PM for details and inspection.


----------



## John_DeereGreen (Jan 2, 2011)

Location?


----------



## CMAC (Oct 16, 2009)

North Canton, Ohio


----------



## Mark Oomkes (Dec 10, 2000)

Looks like a very nice setup...good luck with the sale!


----------



## CMAC (Oct 16, 2009)

Mark Oomkes said:


> Looks like a very nice setup...good luck with the sale!


Thanks. I appreciate the comments. I try to keep our keep very well maintained and user friendly while being efficient. Paid over $8k per set up and they have performed better than I had ever imagined. The days of bags and loading salt with skid steers are long gone.


----------



## CMAC (Oct 16, 2009)

Bump. Will consider offers


----------



## CMAC (Oct 16, 2009)

Here are some answers to a few of the common questions that I am receiving. Feel free to ask any additional questions as needed. Thanks


1. What is the diameter of the tank?
Approximately

108” diameter x 88” T

2. What are the dimensions of the skid unit?

49” W x 89” L x 36” H

3. How do you control flow, say applying 70 gallons per acre on one job and 50 on another?

There is a flow meter on the back. What we did is zero out the meter on arrival at location. Run material until adequate / desired coverage is achieved then document this. Typically this would only need to be done once per customer then you can calculate a per trip charge moving forward. Much more accurate than overspreading salt or dry Calcium bags.

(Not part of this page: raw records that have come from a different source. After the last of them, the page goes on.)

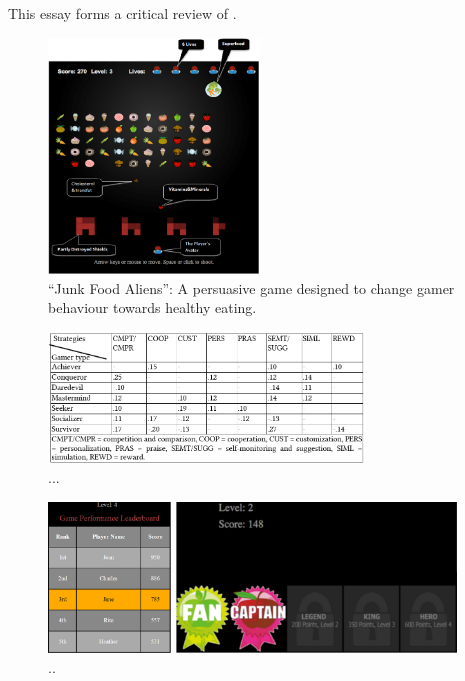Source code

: \documentclass[12pt]{article}
\begin{document}
This essay forms a critical review of \citet{orji2017}.

\begin{figure}[H]
\centering
\includegraphics[width=0.5\textwidth]{img/orji2017-junk-food-aliens.png} 
\caption{``Junk Food Aliens'': A persuasive game designed to change gamer behaviour towards healthy eating.}\label{fig:orji2017-junk-food-aliens}
\end{figure}

\begin{figure}[H]
\centering
\includegraphics[width=0.75\textwidth]{img/orji2017-beta-sem.png} 
\caption{...}\label{fig:orji2017-beta-sem}
\end{figure}

\begin{figure}[H]
\centering
  \includegraphics[height=4cm]{img/orji2017-junk-food-aliens-competition.png}
  \caption{...}\label{fig:orji2017-junk-food-aliens-competition}
\endminipage\hfill
{}%
\centering
  \includegraphics[height=4cm]{img/orji2017-junk-food-aliens-reward.png}
  \caption{..}\label{fig:orji2017-junk-food-aliens-reward}
\endminipage
\end{figure}
\end{document}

4. What year was the equipment bought?

Initial unit in 2014 and second in 2015. Both have been maintained and will include new spare parts if purchased as complete package.


***** other benefits ****
-no heavy lifting of bags
-no skid steer needed
-lower effective temperatures than salt
-less corrosion of application trucks
-increases plowing and shoveling efficiency due heat being held in pavement. 
-no flashover icing after snow is removed.


----------